Data for this task:
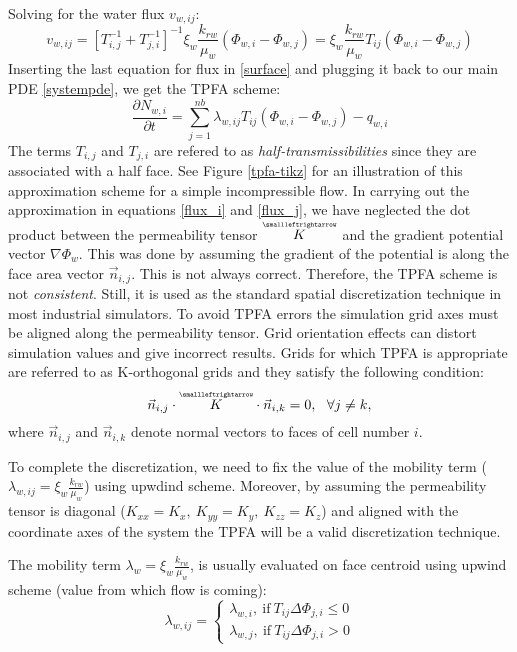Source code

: Solving for the water flux $v_{w, ij}$:
\begin{equation}
v_{w, ij} = [T_{i,j}^{-1}+T_{j,i}^{-1}]^{-1}\xi_{w}\frac{k_{rw}}{\mu_{w}} (\Phi_{w,i}-\Phi_{w,j}) = \xi_{w}\frac{k_{rw}}{\mu_{w}}T_{ij}(\Phi_{w,i}-\Phi_{w,j})
\end{equation}
Inserting the last equation for flux in \ref{surface} and plugging it back to our main PDE \ref{systempde}, we get the TPFA scheme:
\begin{equation}
	\boxed{\frac{\partial N_{w,i}}{\partial t} = \sum_{j=1}^{nb}\lambda_{w,ij}T_{ij}(\Phi_{w,i}-\Phi_{w,j})- q_{w,i}}
\label{tpfa}
\end{equation}
The terms $T_{i,j}$ and $T_{j,i}$ are refered to as \textit{half-transmissibilities} since they are associated with a half face.
See Figure \ref{tpfa-tikz} for an illustration of this approximation scheme for a simple incompressible flow.
In carrying out the approximation in equations \ref{flux_i} and \ref{flux_j}, we have neglected the dot product between the permeability tensor $\tensor{K}$ and
the gradient potential vector $\nabla\Phi_{w}$. This was done by assuming the gradient of the potential is along the face area vector $\vec{n}_{i,j}$. This is not always correct.
Therefore, the TPFA scheme is not \textit{consistent}. Still, it is used as the standard spatial discretization technique in most industrial simulators. To avoid TPFA errors the simulation
grid axes must be aligned along the permeability tensor. Grid orientation effects can distort simulation values and give incorrect results. Grids for which TPFA is appropriate are referred to as
K-orthogonal grids and they satisfy the following condition:
\begin{equation}
	\vec{n}_{i,j}\cdot\tensor{K}\cdot\vec{n}_{i,k} = 0, \ \ \forall j\neq k,
	\label{korthogonal}
\end{equation}
where $\vec{n}_{i,j}$ and $\vec{n}_{i,k}$ denote normal vectors to faces of cell number $i$.

To complete the discretization, we need to fix the value of the mobility term ($\lambda_{w,ij}=\xi_{w}\frac{k_{rw}}{\mu_{w}}$)   using upwdind scheme.
Moreover, by assuming the permeability tensor is diagonal ($K_{xx} = K_{x}, \ K_{yy} = K_{y},\ K_{zz} = K_{z}$) and aligned with the coordinate axes of the system
the TPFA will be a valid discretization technique.

The mobility term $\lambda_{w} = \xi_{w}\frac{k_{rw}}{\mu_{w}}$, is usually evaluated on face centroid using upwind scheme (value from which flow is coming):
\begin{equation}
	\lambda_{w,ij} = 
	\begin{cases}
		\lambda_{w,i}, \ \text{if}\ T_{ij}\Delta\Phi_{j,i} \leq 0\\
		\lambda_{w,j}, \ \text{if}\ T_{ij}\Delta\Phi_{j,i} > 0
	\end{cases}
	\label{upwind}
\end{equation}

What the exercise asks: Only lines with the word "flow" are wanted. Find and copy them from the records above.

Solution for this exercise:
See Figure \ref{tpfa-tikz} for an illustration of this approximation scheme for a simple incompressible flow.
The mobility term $\lambda_{w} = \xi_{w}\frac{k_{rw}}{\mu_{w}}$, is usually evaluated on face centroid using upwind scheme (value from which flow is coming):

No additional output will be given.